▶ _Activity_
All of the data below should be written out again exactly.

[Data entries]
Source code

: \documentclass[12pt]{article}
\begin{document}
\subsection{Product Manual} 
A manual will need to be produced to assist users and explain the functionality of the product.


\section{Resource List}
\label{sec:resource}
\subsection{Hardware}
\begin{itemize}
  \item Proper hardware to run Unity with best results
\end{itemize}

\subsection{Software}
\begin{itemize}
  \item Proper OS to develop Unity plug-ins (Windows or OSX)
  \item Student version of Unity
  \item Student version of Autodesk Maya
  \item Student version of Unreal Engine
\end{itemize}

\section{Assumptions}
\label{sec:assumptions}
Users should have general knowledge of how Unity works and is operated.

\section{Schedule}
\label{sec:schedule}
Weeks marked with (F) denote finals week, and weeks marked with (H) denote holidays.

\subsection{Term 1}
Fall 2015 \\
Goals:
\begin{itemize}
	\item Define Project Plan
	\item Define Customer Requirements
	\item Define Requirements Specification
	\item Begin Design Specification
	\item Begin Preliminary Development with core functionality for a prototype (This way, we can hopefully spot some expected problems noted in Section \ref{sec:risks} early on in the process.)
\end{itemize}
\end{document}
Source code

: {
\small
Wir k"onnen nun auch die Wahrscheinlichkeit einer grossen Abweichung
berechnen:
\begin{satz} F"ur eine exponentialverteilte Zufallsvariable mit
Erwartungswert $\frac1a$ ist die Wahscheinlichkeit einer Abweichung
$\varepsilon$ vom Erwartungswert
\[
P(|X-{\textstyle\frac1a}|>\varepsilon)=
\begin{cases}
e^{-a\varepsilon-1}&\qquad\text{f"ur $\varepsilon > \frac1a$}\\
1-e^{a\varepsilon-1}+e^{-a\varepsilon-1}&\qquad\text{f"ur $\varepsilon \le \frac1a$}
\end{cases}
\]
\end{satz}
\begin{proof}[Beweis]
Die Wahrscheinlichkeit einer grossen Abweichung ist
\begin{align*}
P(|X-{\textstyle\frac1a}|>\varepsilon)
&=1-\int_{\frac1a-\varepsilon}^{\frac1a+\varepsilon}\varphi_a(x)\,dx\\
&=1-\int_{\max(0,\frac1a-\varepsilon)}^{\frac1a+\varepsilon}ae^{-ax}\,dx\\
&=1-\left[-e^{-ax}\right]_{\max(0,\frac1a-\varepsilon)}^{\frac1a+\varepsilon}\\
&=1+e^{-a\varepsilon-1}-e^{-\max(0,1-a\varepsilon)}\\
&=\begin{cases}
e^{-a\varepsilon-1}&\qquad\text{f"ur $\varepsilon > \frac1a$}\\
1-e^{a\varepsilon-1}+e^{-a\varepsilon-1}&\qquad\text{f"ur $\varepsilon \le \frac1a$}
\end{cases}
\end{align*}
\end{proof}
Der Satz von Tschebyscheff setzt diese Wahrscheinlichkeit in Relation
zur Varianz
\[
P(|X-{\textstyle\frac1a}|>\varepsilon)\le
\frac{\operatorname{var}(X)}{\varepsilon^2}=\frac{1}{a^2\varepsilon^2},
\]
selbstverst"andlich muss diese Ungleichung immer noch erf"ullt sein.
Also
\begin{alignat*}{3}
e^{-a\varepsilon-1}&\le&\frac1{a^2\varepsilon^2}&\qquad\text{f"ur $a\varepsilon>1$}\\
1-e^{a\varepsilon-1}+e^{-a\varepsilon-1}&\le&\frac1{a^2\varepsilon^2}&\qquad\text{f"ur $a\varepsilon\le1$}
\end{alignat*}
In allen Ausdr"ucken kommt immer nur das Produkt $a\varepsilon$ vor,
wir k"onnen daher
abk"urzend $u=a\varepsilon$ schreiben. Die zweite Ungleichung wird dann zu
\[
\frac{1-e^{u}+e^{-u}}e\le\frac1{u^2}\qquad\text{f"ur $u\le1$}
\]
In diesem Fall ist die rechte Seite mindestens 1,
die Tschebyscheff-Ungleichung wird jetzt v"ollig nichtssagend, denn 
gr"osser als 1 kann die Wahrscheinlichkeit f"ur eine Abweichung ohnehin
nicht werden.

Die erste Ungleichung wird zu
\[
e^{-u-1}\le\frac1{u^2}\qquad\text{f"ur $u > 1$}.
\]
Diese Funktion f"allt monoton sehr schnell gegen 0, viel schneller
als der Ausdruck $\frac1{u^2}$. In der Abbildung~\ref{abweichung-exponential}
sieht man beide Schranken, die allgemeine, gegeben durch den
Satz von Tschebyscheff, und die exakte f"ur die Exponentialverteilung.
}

▶ _Answer to this task_
Source code

: \documentclass[12pt]{article}
\begin{document}
\subsection{Product Manual} 
A manual will need to be produced to assist users and explain the functionality of the product.


\section{Resource List}
\label{sec:resource}
\subsection{Hardware}
\begin{itemize}
  \item Proper hardware to run Unity with best results
\end{itemize}

\subsection{Software}
\begin{itemize}
  \item Proper OS to develop Unity plug-ins (Windows or OSX)
  \item Student version of Unity
  \item Student version of Autodesk Maya
  \item Student version of Unreal Engine
\end{itemize}

\section{Assumptions}
\label{sec:assumptions}
Users should have general knowledge of how Unity works and is operated.

\section{Schedule}
\label{sec:schedule}
Weeks marked with (F) denote finals week, and weeks marked with (H) denote holidays.

\subsection{Term 1}
Fall 2015 \\
Goals:
\begin{itemize}
	\item Define Project Plan
	\item Define Customer Requirements
	\item Define Requirements Specification
	\item Begin Design Specification
	\item Begin Preliminary Development with core functionality for a prototype (This way, we can hopefully spot some expected problems noted in Section \ref{sec:risks} early on in the process.)
\end{itemize}
\end{document}
Source code

: {
\small
Wir k"onnen nun auch die Wahrscheinlichkeit einer grossen Abweichung
berechnen:
\begin{satz} F"ur eine exponentialverteilte Zufallsvariable mit
Erwartungswert $\frac1a$ ist die Wahscheinlichkeit einer Abweichung
$\varepsilon$ vom Erwartungswert
\[
P(|X-{\textstyle\frac1a}|>\varepsilon)=
\begin{cases}
e^{-a\varepsilon-1}&\qquad\text{f"ur $\varepsilon > \frac1a$}\\
1-e^{a\varepsilon-1}+e^{-a\varepsilon-1}&\qquad\text{f"ur $\varepsilon \le \frac1a$}
\end{cases}
\]
\end{satz}
\begin{proof}[Beweis]
Die Wahrscheinlichkeit einer grossen Abweichung ist
\begin{align*}
P(|X-{\textstyle\frac1a}|>\varepsilon)
&=1-\int_{\frac1a-\varepsilon}^{\frac1a+\varepsilon}\varphi_a(x)\,dx\\
&=1-\int_{\max(0,\frac1a-\varepsilon)}^{\frac1a+\varepsilon}ae^{-ax}\,dx\\
&=1-\left[-e^{-ax}\right]_{\max(0,\frac1a-\varepsilon)}^{\frac1a+\varepsilon}\\
&=1+e^{-a\varepsilon-1}-e^{-\max(0,1-a\varepsilon)}\\
&=\begin{cases}
e^{-a\varepsilon-1}&\qquad\text{f"ur $\varepsilon > \frac1a$}\\
1-e^{a\varepsilon-1}+e^{-a\varepsilon-1}&\qquad\text{f"ur $\varepsilon \le \frac1a$}
\end{cases}
\end{align*}
\end{proof}
Der Satz von Tschebyscheff setzt diese Wahrscheinlichkeit in Relation
zur Varianz
\[
P(|X-{\textstyle\frac1a}|>\varepsilon)\le
\frac{\operatorname{var}(X)}{\varepsilon^2}=\frac{1}{a^2\varepsilon^2},
\]
selbstverst"andlich muss diese Ungleichung immer noch erf"ullt sein.
Also
\begin{alignat*}{3}
e^{-a\varepsilon-1}&\le&\frac1{a^2\varepsilon^2}&\qquad\text{f"ur $a\varepsilon>1$}\\
1-e^{a\varepsilon-1}+e^{-a\varepsilon-1}&\le&\frac1{a^2\varepsilon^2}&\qquad\text{f"ur $a\varepsilon\le1$}
\end{alignat*}
In allen Ausdr"ucken kommt immer nur das Produkt $a\varepsilon$ vor,
wir k"onnen daher
abk"urzend $u=a\varepsilon$ schreiben. Die zweite Ungleichung wird dann zu
\[
\frac{1-e^{u}+e^{-u}}e\le\frac1{u^2}\qquad\text{f"ur $u\le1$}
\]
In diesem Fall ist die rechte Seite mindestens 1,
die Tschebyscheff-Ungleichung wird jetzt v"ollig nichtssagend, denn 
gr"osser als 1 kann die Wahrscheinlichkeit f"ur eine Abweichung ohnehin
nicht werden.

Die erste Ungleichung wird zu
\[
e^{-u-1}\le\frac1{u^2}\qquad\text{f"ur $u > 1$}.
\]
Diese Funktion f"allt monoton sehr schnell gegen 0, viel schneller
als der Ausdruck $\frac1{u^2}$. In der Abbildung~\ref{abweichung-exponential}
sieht man beide Schranken, die allgemeine, gegeben durch den
Satz von Tschebyscheff, und die exakte f"ur die Exponentialverteilung.
}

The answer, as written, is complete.